15. Scioto, Inverness, and Oak Hill are three famous examples of Ross courses that have been remodeled for the sake of hosting major events. Do you think other clubs have learned from the mistakes that these three clubs made?

No question in terms of Inverness and Oak Hill. They are widely regarded as how not to proceed in terms of club politics and changes getting out of hand and undoing what was there. Tom Fazio today agrees that the work he and his uncle, George, did there was a mistake. Not many architects will acknowledge that.

Scioto is more complicated. The changes were done in the early 1960s, but not to host a major. They kept their routing, and the only new green site was at the par-3 17th. But Dick Wilson, Robert von Hagge and Joe Lee raised the greens 2-3 feet and created that flashed up bunk er look on every hole, including half a dozen back bunkers. Unlike Oak Hill and Inverness, Scioto achieved a consistent look rather than having old and new holes side by side. But I wouldn’t be surprised to see Scioto address this in the near future.

16. What is the strength of Ross’s design at Holston Hills? How does it compare within the context of Ross’s other finest designs?

It’s very impressive. He had a construction team that was not afraid to open up slopes and create vertical drama on a diagonal line – perhaps it was the Mashburn Bros. out of North Carolina, who seem to have done some of Ross’ strongest work in the southeast/lower Midwest. There’s a boldness, an unpredictability there – love those cross mounds on the par-4 15th and hope superintendent Ryan Blair can carry through his restoration plan and reclaim the double fairway on that hole.

These unique cross mounds stretch across the entire 15th fairway at Holston Hills.

These unique cross mounds stretch across the entire 15th fairway at Holston Hills.

17. What impressed you about the design of Pine Needles during its staging of two U.S.Womens Opens?

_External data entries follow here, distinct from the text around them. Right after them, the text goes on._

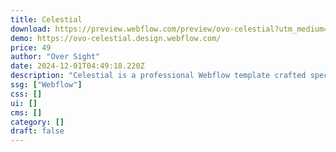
 ```yaml
---
title: Celestial
download: https://preview.webflow.com/preview/ovo-celestial?utm_medium=preview_link&utm_source=designer&utm_content=ovo-celestial&preview=dcb7ddd27198193860bd5e8941c02f57&workflow=preview
demo: https://ovo-celestial.design.webflow.com/
price: 49
author: "Over Sight"
date: 2024-12-01T04:49:18.220Z
description: "Celestial is a professional Webflow template crafted specifically for design agencies."
ssg: ["Webflow"]
css: []
ui: []
cms: []
category: []
draft: false
---
```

The key to setting up Pine Needles is that you can calibrate the tee markers so that players are hitting into upslopes rather than carrying the crown of the fairways and running all the way downhill on their drives. That way, it plays so much longer than the yardage. You can still do that there for women pros, not for men (Pine Needles isn’t that long). The women were constantly facing uneven lies to greens that are extended out to the edge of the fill pads and rolled off into chipping areas and bunkers. And yet most of the greens are wide open up front. What a simple, elegant formula.

Many of the golfers in the 2001 U.S. Womens Open landed into the upslope on holes like the 2nd at Pine Needles. The resulting fairway wood to this green often met with a bogey.

Many of the golfers in the 2001 U.S. Women's Open landed into the upslope on holes like the 2nd at Pine Needles. The resulting fairway wood to this green often met with a bogey.

18. Given your knowledge base on Ross, it seems logical that you could/would consult to clubs that have Ross courses. Do you have any plans to do so?

I’m a lecturer, an academic and a researcher by heart and by training, and so I’ve helped a few clubs look into their design history and identify strengths and weaknesses. But I’m not a designer, don’t carry any liability insurance, and have no plans to become one.

I find that much of the trouble clubs have is by way of in-house politics. There’s a great need for educating members, cultivating a sense of history and tradition, and having governance procedures that allow them to plan for the long run instead of zig-zagging year to year with new committee chairs. So I encourage clubs to develop and adhere to master plans and to hire architects to do that.